Moving in together is a big step. How do you know when your relationship has progressed to the point that you’re ready to share a home? You and your partner may think of cohabitation as a milestone on the way to marriage or simply the next level of commitment. In any event, you’ve come to a place where you need to ask serious questions about your values as a couple and desires for the future. The answers may be revealing.
Are you past the hot and heavy stage?
Love is wonderful when the serotonin endorphins are surging, but the honeymoon phase is not the time to plan on moving in together. Hold off until you’ve weathered the first real fight (at least) and grappled with your differences.
How strong is your commitment?
Do you understand your partner’s expectations? Are you both in agreement on the boundaries of your relationship? Moving in together is not a good idea unless you both share the same commitment to making your partnership work
Are you open about finances?
There’s more to consider than deciding who pays for groceries and who’s responsible for the mortgage. Fairness demands honesty from both partners about their financial histories. If one of you loses a job, will the other be able to handle both of your bills? Drawing up a budget together should be one of your first steps.

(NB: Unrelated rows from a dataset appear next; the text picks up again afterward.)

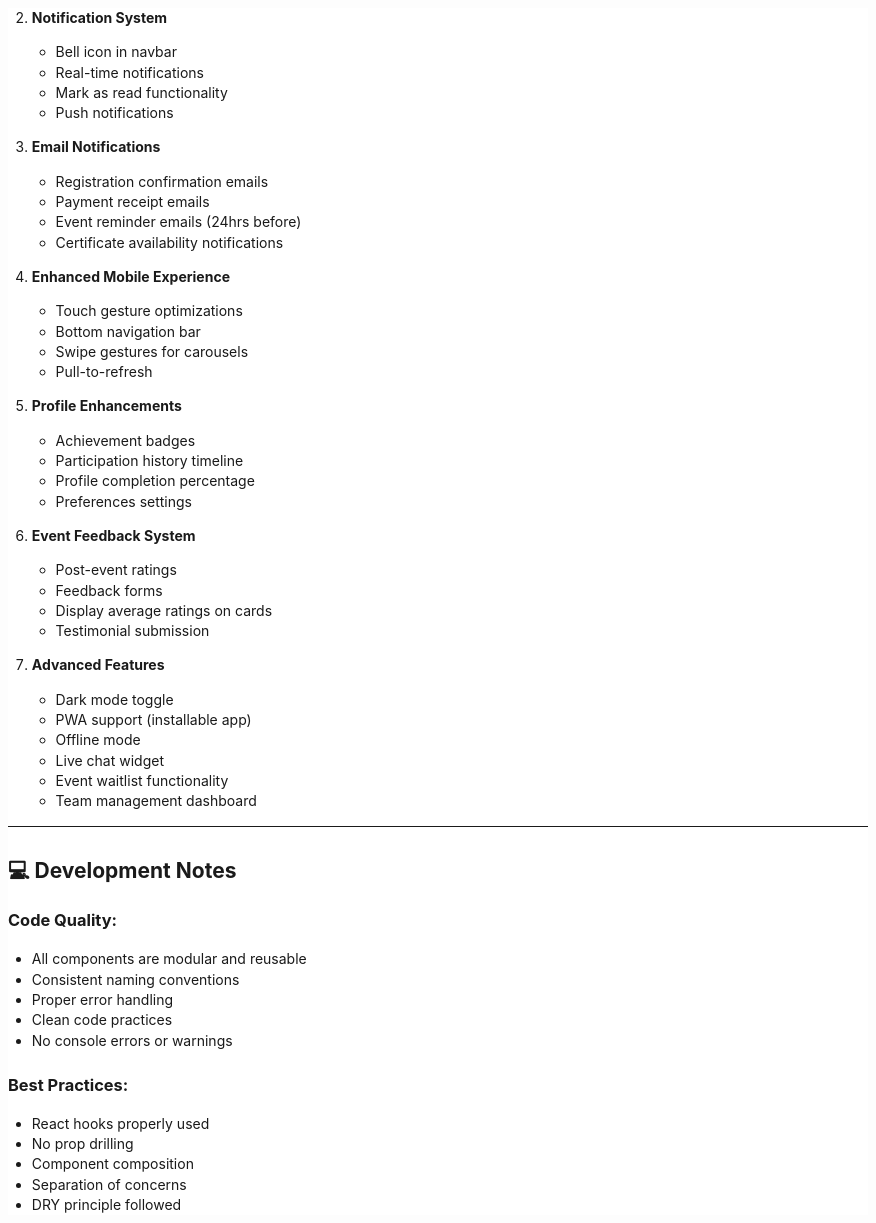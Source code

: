 2. **Notification System**
   - Bell icon in navbar
   - Real-time notifications
   - Mark as read functionality
   - Push notifications

3. **Email Notifications**
   - Registration confirmation emails
   - Payment receipt emails
   - Event reminder emails (24hrs before)
   - Certificate availability notifications

4. **Enhanced Mobile Experience**
   - Touch gesture optimizations
   - Bottom navigation bar
   - Swipe gestures for carousels
   - Pull-to-refresh

5. **Profile Enhancements**
   - Achievement badges
   - Participation history timeline
   - Profile completion percentage
   - Preferences settings

6. **Event Feedback System**
   - Post-event ratings
   - Feedback forms
   - Display average ratings on cards
   - Testimonial submission

7. **Advanced Features**
   - Dark mode toggle
   - PWA support (installable app)
   - Offline mode
   - Live chat widget
   - Event waitlist functionality
   - Team management dashboard

---

## 💻 Development Notes

### **Code Quality:**
- All components are modular and reusable
- Consistent naming conventions
- Proper error handling
- Clean code practices
- No console errors or warnings

### **Best Practices:**
- React hooks properly used
- No prop drilling
- Component composition
- Separation of concerns
- DRY principle followed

Is splitting the rent the main attraction?
Do you want to spend more time with each other, or are you looking for a roommate to pay half the rent? Living together makes more sense if you’re already spending most of your time together. It’s a good sign if you only go home to pick up clothes. But if the main attraction is to share household expenses, you may be moving too fast.
Will the move surprise your best friend?
If you are fully a part of each other’s lives, your family, friends and co-workers won’t be learning the news that you’re a couple on move-in day. You should already know how your partner interacts with your nearest and dearest before taking this step.
Have you talked about your future?
Making the decision is about much more than sharing the same digs. You’re sharing a life and it’s important you agree on values. Do you both want marriage? What about children? You should discuss what’s ahead so that there are no surprises or disappointment after you’re all in.
How will you handle a breakup?
No couple wants to think about the possibility of an eventual breakup before they even get settled in their new home. However, working out an exit strategy is a lot easier while you are amicable. Making tough decisions about money and logistics is especially tough after you’ve decided you don’t want to continue in the relationship. Neither of you wants to be scrambling to find a place to live if you ever decide to split.
Are you both saying the “L” word?
If you’re not telling each other “I love you,” your relationship may be too new to consider taking a big step. If you are feeling the love but haven’t said the words out loud, you may not yet have the kind of communication you’re going to need to weather living together. Cohabitating under the same roof can bring up all kinds of conflicts. You’ll need a significant degree of communication, commitment, and affection to deal with those issues.